Rabbi Sharon Kleinbaum welcomed everyone. I adapted the Catholic litany form into a white person’s version of call-and-response. With the distant hum of shredders working overtime in the White House, I chanted some of the sins of the previous eight years – stolen elections, voter suppression, my pet goat, WOMD, the Patriot Act, Abu Ghraib, the drowning of New Orleans, faith-based finance, the wars in Afghanistan, Iraq, socialized losses and privatized profits. After each lament, the crowd sang, “Hey, hey, hey, good-bye!”
Mamma Donna Henes, an urban shaman, performed the ritual cleansing of the bad spirits.

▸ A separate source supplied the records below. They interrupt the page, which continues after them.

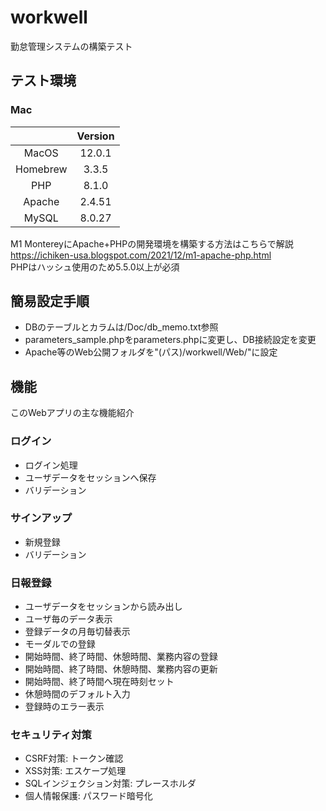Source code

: # workwell
勤怠管理システムの構築テスト

## テスト環境

### Mac
||Version|
|:---:|:---:|
|MacOS|12.0.1|
|Homebrew|3.3.5|
|PHP|8.1.0|
|Apache|2.4.51|
|MySQL|8.0.27|
  
M1 MontereyにApache+PHPの開発環境を構築する方法はこちらで解説  
https://ichiken-usa.blogspot.com/2021/12/m1-apache-php.html  
PHPはハッシュ使用のため5.5.0以上が必須

## 簡易設定手順
- DBのテーブルとカラムは/Doc/db_memo.txt参照
- parameters_sample.phpをparameters.phpに変更し、DB接続設定を変更
- Apache等のWeb公開フォルダを"(パス)/workwell/Web/"に設定

## 機能
このWebアプリの主な機能紹介

### ログイン
- ログイン処理
- ユーザデータをセッションへ保存
- バリデーション

### サインアップ
- 新規登録
- バリデーション

### 日報登録
- ユーザデータをセッションから読み出し
- ユーザ毎のデータ表示
- 登録データの月毎切替表示
- モーダルでの登録
- 開始時間、終了時間、休憩時間、業務内容の登録
- 開始時間、終了時間、休憩時間、業務内容の更新
- 開始時間、終了時間へ現在時刻セット
- 休憩時間のデフォルト入力
- 登録時のエラー表示

### セキュリティ対策
- CSRF対策: トークン確認
- XSS対策: エスケープ処理
- SQLインジェクション対策: プレースホルダ
- 個人情報保護: パスワード暗号化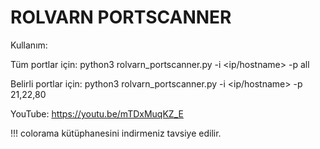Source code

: # ROLVARN PORTSCANNER

Kullanım:

Tüm portlar için:
python3 rolvarn_portscanner.py -i <ip/hostname> -p all

Belirli portlar için:
python3 rolvarn_portscanner.py -i <ip/hostname> -p 21,22,80

YouTube: https://youtu.be/mTDxMuqKZ_E

!!!
colorama kütüphanesini indirmeniz tavsiye edilir.
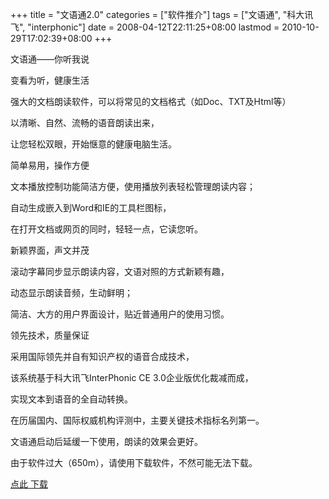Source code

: +++
title = "文语通2.0"
categories = ["软件推介"]
tags = ["文语通", "科大讯飞", "interphonic"]
date = 2008-04-12T22:11:25+08:00
lastmod = 2010-10-29T17:02:39+08:00
+++



文语通——你听我说

变看为听，健康生活

强大的文档朗读软件，可以将常见的文档格式（如Doc、TXT及Html等）

以清晰、自然、流畅的语音朗读出来，

让您轻松双眼，开始惬意的健康电脑生活。

简单易用，操作方便



文本播放控制功能简洁方便，使用播放列表轻松管理朗读内容；

自动生成嵌入到Word和IE的工具栏图标，

在打开文档或网页的同时，轻轻一点，它读您听。

新颖界面，声文并茂

滚动字幕同步显示朗读内容，文语对照的方式新颖有趣，

动态显示朗读音频，生动鲜明；

简洁、大方的用户界面设计，贴近普通用户的使用习惯。

领先技术，质量保证

采用国际领先并自有知识产权的语音合成技术，

该系统基于科大讯飞InterPhonic CE 3.0企业版优化裁减而成，

实现文本到语音的全自动转换。

在历届国内、国际权威机构评测中，主要关键技术指标名列第一。

文语通启动后延缓一下使用，朗读的效果会更好。

由于软件过大（650m），请使用下载软件，不然可能无法下载。

[点此 下载](http://hy.rc168.net/2/%D6%D0%B9%FA%C3%A4%C8%CB%B4%B4%D2%B5%CD%F8/tys/wyt2.0.iso)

Michele Lanchester led us in singing, “We shall not be moved.” We cranked up the borrowed sound system. My girlfriend DJ’d the last few minutes of our permitted hour. We danced and dispersed into the freezing, sage-laden night.
The next day we joined thousands in the bright, joyful, jostling gridlock of Inauguration Day. We never made it to that promised land of the purple ticket section. Instead we watched in the welcomed warmth of a friend’s home. When President Obama stood to the podium to speak, he looked ashen, as if someone had finally shown him the real books. I was glad we had saged the White House and had done what we could to help him transition into his new job and new home.
This summer, during the Republican National Convention, about halfway through Trump’s rant, before I really knew what I was doing, I got up, found a sage bundle wedged in the back of a drawer, lit it and slowly wanded my friends as they watched the speech. I did not want all that hateful slime to get on them. I passed it over myself for good measure.
The call went out the day after the Rejection Election for a Women’s March to focus and amplify resistance. The pre-exhausting condition called “President-Elect Trump” was sworn in. The PTSD of President Trump Stress Disorder officially began. We marched.
Let the size queens debate. I have never seen a larger crowd in all my years of marching. As one sign said, “Resisterhood is powerful.”
You’ll be happy to know that you can now order sage sticks by the gross online.